▶ **ACTION ITEM**
Your answer must be the full set of records, copied exactly, with no pictures in it.

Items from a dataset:
● ● ● ●

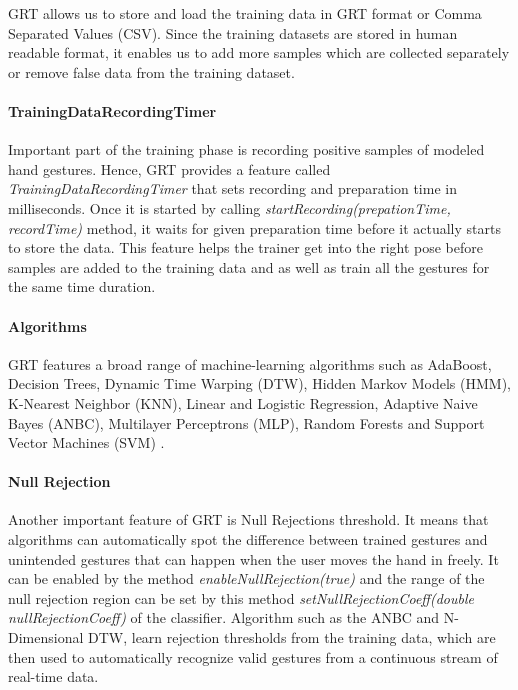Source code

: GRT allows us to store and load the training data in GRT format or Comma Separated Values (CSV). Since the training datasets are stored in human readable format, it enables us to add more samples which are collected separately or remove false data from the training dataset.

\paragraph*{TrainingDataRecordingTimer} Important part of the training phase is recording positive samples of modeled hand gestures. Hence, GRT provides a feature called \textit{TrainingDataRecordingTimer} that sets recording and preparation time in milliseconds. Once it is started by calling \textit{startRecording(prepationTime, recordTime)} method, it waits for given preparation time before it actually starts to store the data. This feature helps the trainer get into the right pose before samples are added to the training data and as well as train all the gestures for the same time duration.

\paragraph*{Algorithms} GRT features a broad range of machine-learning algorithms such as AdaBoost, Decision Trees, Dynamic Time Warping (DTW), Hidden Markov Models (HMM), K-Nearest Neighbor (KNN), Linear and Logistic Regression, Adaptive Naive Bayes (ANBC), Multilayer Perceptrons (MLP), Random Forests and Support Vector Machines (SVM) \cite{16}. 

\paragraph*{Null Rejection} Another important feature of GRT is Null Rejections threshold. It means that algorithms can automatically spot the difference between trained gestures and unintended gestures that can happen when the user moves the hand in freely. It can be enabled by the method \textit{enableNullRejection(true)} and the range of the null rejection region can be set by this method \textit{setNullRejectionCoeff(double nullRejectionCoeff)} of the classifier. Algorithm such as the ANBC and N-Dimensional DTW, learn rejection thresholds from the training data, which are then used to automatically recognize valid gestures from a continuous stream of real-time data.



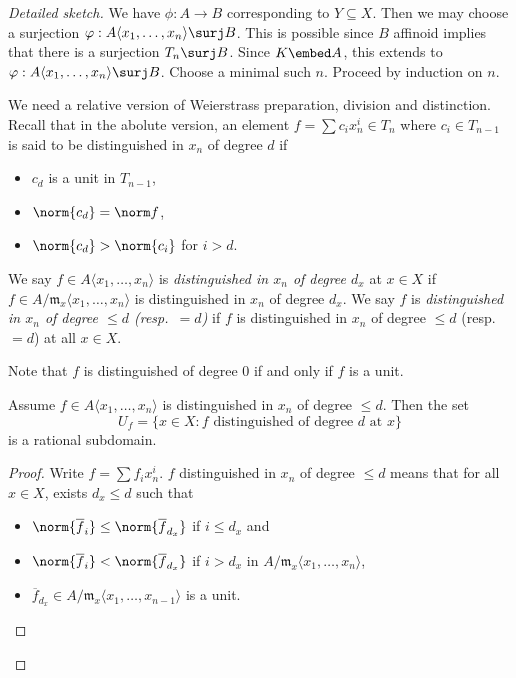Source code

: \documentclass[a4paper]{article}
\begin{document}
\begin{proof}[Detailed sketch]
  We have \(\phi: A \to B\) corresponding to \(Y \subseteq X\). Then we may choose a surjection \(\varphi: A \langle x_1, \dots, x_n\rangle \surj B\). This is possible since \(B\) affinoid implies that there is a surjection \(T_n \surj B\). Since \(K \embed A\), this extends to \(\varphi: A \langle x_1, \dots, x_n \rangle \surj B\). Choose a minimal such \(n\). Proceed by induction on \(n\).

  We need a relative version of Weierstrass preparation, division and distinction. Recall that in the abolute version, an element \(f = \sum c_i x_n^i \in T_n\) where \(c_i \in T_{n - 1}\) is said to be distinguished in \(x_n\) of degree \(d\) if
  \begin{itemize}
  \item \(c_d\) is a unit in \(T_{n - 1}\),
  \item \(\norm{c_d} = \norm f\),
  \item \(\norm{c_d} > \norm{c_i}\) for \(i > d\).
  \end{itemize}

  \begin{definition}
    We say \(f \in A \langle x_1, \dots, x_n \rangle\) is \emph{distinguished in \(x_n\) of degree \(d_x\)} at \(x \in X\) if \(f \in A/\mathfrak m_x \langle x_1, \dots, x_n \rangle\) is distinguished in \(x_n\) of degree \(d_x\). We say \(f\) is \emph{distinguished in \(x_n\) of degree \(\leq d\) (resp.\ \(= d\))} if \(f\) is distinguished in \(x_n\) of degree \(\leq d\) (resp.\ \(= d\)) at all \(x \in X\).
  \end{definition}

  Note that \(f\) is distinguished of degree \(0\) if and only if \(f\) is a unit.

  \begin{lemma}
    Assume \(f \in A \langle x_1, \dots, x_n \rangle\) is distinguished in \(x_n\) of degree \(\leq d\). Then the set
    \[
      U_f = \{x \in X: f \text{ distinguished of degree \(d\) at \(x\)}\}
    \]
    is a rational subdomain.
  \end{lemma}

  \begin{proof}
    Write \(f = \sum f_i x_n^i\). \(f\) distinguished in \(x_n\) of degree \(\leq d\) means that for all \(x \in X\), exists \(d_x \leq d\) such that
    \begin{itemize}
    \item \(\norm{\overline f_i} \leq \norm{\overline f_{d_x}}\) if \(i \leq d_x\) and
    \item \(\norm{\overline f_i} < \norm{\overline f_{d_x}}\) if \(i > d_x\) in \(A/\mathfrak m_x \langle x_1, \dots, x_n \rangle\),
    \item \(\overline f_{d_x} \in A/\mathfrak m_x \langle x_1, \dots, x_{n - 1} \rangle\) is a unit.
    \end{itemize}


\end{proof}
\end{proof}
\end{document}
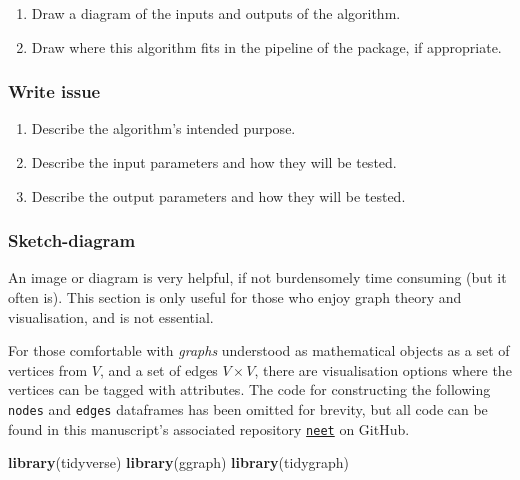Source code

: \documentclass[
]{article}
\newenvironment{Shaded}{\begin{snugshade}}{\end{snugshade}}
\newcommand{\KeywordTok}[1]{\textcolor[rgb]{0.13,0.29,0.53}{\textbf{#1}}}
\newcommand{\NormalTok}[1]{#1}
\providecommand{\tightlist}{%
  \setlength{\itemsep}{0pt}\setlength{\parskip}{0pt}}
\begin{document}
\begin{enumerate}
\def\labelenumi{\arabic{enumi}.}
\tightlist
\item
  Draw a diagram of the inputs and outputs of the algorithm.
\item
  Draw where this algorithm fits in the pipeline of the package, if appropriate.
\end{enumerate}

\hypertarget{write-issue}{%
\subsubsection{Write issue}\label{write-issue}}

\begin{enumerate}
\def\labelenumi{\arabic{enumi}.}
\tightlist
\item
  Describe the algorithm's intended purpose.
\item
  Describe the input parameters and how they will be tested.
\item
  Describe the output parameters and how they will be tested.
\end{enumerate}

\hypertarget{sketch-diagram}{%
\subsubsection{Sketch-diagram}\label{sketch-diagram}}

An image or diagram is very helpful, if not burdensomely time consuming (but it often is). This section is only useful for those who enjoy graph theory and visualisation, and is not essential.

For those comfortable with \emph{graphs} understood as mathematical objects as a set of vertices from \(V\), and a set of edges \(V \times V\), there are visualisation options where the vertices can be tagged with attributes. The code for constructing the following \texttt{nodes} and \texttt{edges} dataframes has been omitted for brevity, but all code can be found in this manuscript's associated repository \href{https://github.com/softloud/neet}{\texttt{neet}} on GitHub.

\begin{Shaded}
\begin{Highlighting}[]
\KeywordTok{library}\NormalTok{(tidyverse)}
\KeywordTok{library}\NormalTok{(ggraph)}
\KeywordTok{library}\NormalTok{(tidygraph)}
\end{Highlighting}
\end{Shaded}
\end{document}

● ● ● ●

▶ **ANSWER SPACE**
Source code

: GRT allows us to store and load the training data in GRT format or Comma Separated Values (CSV). Since the training datasets are stored in human readable format, it enables us to add more samples which are collected separately or remove false data from the training dataset.

\paragraph*{TrainingDataRecordingTimer} Important part of the training phase is recording positive samples of modeled hand gestures. Hence, GRT provides a feature called \textit{TrainingDataRecordingTimer} that sets recording and preparation time in milliseconds. Once it is started by calling \textit{startRecording(prepationTime, recordTime)} method, it waits for given preparation time before it actually starts to store the data. This feature helps the trainer get into the right pose before samples are added to the training data and as well as train all the gestures for the same time duration.

\paragraph*{Algorithms} GRT features a broad range of machine-learning algorithms such as AdaBoost, Decision Trees, Dynamic Time Warping (DTW), Hidden Markov Models (HMM), K-Nearest Neighbor (KNN), Linear and Logistic Regression, Adaptive Naive Bayes (ANBC), Multilayer Perceptrons (MLP), Random Forests and Support Vector Machines (SVM) \cite{16}. 

\paragraph*{Null Rejection} Another important feature of GRT is Null Rejections threshold. It means that algorithms can automatically spot the difference between trained gestures and unintended gestures that can happen when the user moves the hand in freely. It can be enabled by the method \textit{enableNullRejection(true)} and the range of the null rejection region can be set by this method \textit{setNullRejectionCoeff(double nullRejectionCoeff)} of the classifier. Algorithm such as the ANBC and N-Dimensional DTW, learn rejection thresholds from the training data, which are then used to automatically recognize valid gestures from a continuous stream of real-time data.



Source code

: \documentclass[a4paper]{article}
\begin{document}
\begin{proof}[Detailed sketch]
  We have \(\phi: A \to B\) corresponding to \(Y \subseteq X\). Then we may choose a surjection \(\varphi: A \langle x_1, \dots, x_n\rangle \surj B\). This is possible since \(B\) affinoid implies that there is a surjection \(T_n \surj B\). Since \(K \embed A\), this extends to \(\varphi: A \langle x_1, \dots, x_n \rangle \surj B\). Choose a minimal such \(n\). Proceed by induction on \(n\).

  We need a relative version of Weierstrass preparation, division and distinction. Recall that in the abolute version, an element \(f = \sum c_i x_n^i \in T_n\) where \(c_i \in T_{n - 1}\) is said to be distinguished in \(x_n\) of degree \(d\) if
  \begin{itemize}
  \item \(c_d\) is a unit in \(T_{n - 1}\),
  \item \(\norm{c_d} = \norm f\),
  \item \(\norm{c_d} > \norm{c_i}\) for \(i > d\).
  \end{itemize}

  \begin{definition}
    We say \(f \in A \langle x_1, \dots, x_n \rangle\) is \emph{distinguished in \(x_n\) of degree \(d_x\)} at \(x \in X\) if \(f \in A/\mathfrak m_x \langle x_1, \dots, x_n \rangle\) is distinguished in \(x_n\) of degree \(d_x\). We say \(f\) is \emph{distinguished in \(x_n\) of degree \(\leq d\) (resp.\ \(= d\))} if \(f\) is distinguished in \(x_n\) of degree \(\leq d\) (resp.\ \(= d\)) at all \(x \in X\).
  \end{definition}

  Note that \(f\) is distinguished of degree \(0\) if and only if \(f\) is a unit.

  \begin{lemma}
    Assume \(f \in A \langle x_1, \dots, x_n \rangle\) is distinguished in \(x_n\) of degree \(\leq d\). Then the set
    \[
      U_f = \{x \in X: f \text{ distinguished of degree \(d\) at \(x\)}\}
    \]
    is a rational subdomain.
  \end{lemma}

  \begin{proof}
    Write \(f = \sum f_i x_n^i\). \(f\) distinguished in \(x_n\) of degree \(\leq d\) means that for all \(x \in X\), exists \(d_x \leq d\) such that
    \begin{itemize}
    \item \(\norm{\overline f_i} \leq \norm{\overline f_{d_x}}\) if \(i \leq d_x\) and
    \item \(\norm{\overline f_i} < \norm{\overline f_{d_x}}\) if \(i > d_x\) in \(A/\mathfrak m_x \langle x_1, \dots, x_n \rangle\),
    \item \(\overline f_{d_x} \in A/\mathfrak m_x \langle x_1, \dots, x_{n - 1} \rangle\) is a unit.
    \end{itemize}


\end{proof}
\end{proof}
\end{document}
Source code

: \documentclass[
]{article}
\newenvironment{Shaded}{\begin{snugshade}}{\end{snugshade}}
\newcommand{\KeywordTok}[1]{\textcolor[rgb]{0.13,0.29,0.53}{\textbf{#1}}}
\newcommand{\NormalTok}[1]{#1}
\providecommand{\tightlist}{%
  \setlength{\itemsep}{0pt}\setlength{\parskip}{0pt}}
\begin{document}
\begin{enumerate}
\def\labelenumi{\arabic{enumi}.}
\tightlist
\item
  Draw a diagram of the inputs and outputs of the algorithm.
\item
  Draw where this algorithm fits in the pipeline of the package, if appropriate.
\end{enumerate}

\hypertarget{write-issue}{%
\subsubsection{Write issue}\label{write-issue}}

\begin{enumerate}
\def\labelenumi{\arabic{enumi}.}
\tightlist
\item
  Describe the algorithm's intended purpose.
\item
  Describe the input parameters and how they will be tested.
\item
  Describe the output parameters and how they will be tested.
\end{enumerate}

\hypertarget{sketch-diagram}{%
\subsubsection{Sketch-diagram}\label{sketch-diagram}}

An image or diagram is very helpful, if not burdensomely time consuming (but it often is). This section is only useful for those who enjoy graph theory and visualisation, and is not essential.

For those comfortable with \emph{graphs} understood as mathematical objects as a set of vertices from \(V\), and a set of edges \(V \times V\), there are visualisation options where the vertices can be tagged with attributes. The code for constructing the following \texttt{nodes} and \texttt{edges} dataframes has been omitted for brevity, but all code can be found in this manuscript's associated repository \href{https://github.com/softloud/neet}{\texttt{neet}} on GitHub.

\begin{Shaded}
\begin{Highlighting}[]
\KeywordTok{library}\NormalTok{(tidyverse)}
\KeywordTok{library}\NormalTok{(ggraph)}
\KeywordTok{library}\NormalTok{(tidygraph)}
\end{Highlighting}
\end{Shaded}
\end{document}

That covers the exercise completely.